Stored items

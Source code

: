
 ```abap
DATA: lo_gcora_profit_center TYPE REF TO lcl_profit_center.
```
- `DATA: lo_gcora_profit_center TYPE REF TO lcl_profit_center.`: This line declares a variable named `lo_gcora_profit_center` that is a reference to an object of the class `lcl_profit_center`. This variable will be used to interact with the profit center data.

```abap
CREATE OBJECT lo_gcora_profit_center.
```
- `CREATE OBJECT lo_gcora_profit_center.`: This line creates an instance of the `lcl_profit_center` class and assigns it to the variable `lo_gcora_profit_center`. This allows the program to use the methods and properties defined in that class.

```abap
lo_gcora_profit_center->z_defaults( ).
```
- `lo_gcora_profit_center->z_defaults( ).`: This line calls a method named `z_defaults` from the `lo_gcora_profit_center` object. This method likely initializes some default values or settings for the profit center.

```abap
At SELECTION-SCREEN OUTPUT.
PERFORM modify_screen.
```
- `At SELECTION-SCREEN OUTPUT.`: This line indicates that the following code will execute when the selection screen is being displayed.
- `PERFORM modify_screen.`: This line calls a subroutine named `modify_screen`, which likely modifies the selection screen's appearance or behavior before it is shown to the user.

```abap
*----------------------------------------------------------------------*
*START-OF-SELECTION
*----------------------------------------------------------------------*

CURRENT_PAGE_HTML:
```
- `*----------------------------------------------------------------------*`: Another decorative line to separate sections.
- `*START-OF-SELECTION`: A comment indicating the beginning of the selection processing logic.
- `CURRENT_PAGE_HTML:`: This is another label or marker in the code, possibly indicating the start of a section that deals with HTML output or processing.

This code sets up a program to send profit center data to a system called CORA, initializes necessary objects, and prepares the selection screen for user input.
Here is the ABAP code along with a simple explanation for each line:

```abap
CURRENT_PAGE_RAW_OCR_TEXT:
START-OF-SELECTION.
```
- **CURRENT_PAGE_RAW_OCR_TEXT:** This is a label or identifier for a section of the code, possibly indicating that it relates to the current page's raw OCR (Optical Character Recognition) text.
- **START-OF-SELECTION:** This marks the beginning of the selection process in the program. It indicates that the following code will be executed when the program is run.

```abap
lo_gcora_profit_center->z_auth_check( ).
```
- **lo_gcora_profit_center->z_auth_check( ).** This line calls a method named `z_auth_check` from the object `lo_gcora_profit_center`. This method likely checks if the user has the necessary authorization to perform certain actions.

__Required work__:
Please output the complete data exactly.

__Response to this task__:
Source code

:
 ```abap
DATA: lo_gcora_profit_center TYPE REF TO lcl_profit_center.
```
- `DATA: lo_gcora_profit_center TYPE REF TO lcl_profit_center.`: This line declares a variable named `lo_gcora_profit_center` that is a reference to an object of the class `lcl_profit_center`. This variable will be used to interact with the profit center data.

```abap
CREATE OBJECT lo_gcora_profit_center.
```
- `CREATE OBJECT lo_gcora_profit_center.`: This line creates an instance of the `lcl_profit_center` class and assigns it to the variable `lo_gcora_profit_center`. This allows the program to use the methods and properties defined in that class.

```abap
lo_gcora_profit_center->z_defaults( ).
```
- `lo_gcora_profit_center->z_defaults( ).`: This line calls a method named `z_defaults` from the `lo_gcora_profit_center` object. This method likely initializes some default values or settings for the profit center.

```abap
At SELECTION-SCREEN OUTPUT.
PERFORM modify_screen.
```
- `At SELECTION-SCREEN OUTPUT.`: This line indicates that the following code will execute when the selection screen is being displayed.
- `PERFORM modify_screen.`: This line calls a subroutine named `modify_screen`, which likely modifies the selection screen's appearance or behavior before it is shown to the user.

```abap
*----------------------------------------------------------------------*
*START-OF-SELECTION
*----------------------------------------------------------------------*

CURRENT_PAGE_HTML:
```
- `*----------------------------------------------------------------------*`: Another decorative line to separate sections.
- `*START-OF-SELECTION`: A comment indicating the beginning of the selection processing logic.
- `CURRENT_PAGE_HTML:`: This is another label or marker in the code, possibly indicating the start of a section that deals with HTML output or processing.

This code sets up a program to send profit center data to a system called CORA, initializes necessary objects, and prepares the selection screen for user input.
Here is the ABAP code along with a simple explanation for each line:

```abap
CURRENT_PAGE_RAW_OCR_TEXT:
START-OF-SELECTION.
```
- **CURRENT_PAGE_RAW_OCR_TEXT:** This is a label or identifier for a section of the code, possibly indicating that it relates to the current page's raw OCR (Optical Character Recognition) text.
- **START-OF-SELECTION:** This marks the beginning of the selection process in the program. It indicates that the following code will be executed when the program is run.

```abap
lo_gcora_profit_center->z_auth_check( ).
```
- **lo_gcora_profit_center->z_auth_check( ).** This line calls a method named `z_auth_check` from the object `lo_gcora_profit_center`. This method likely checks if the user has the necessary authorization to perform certain actions.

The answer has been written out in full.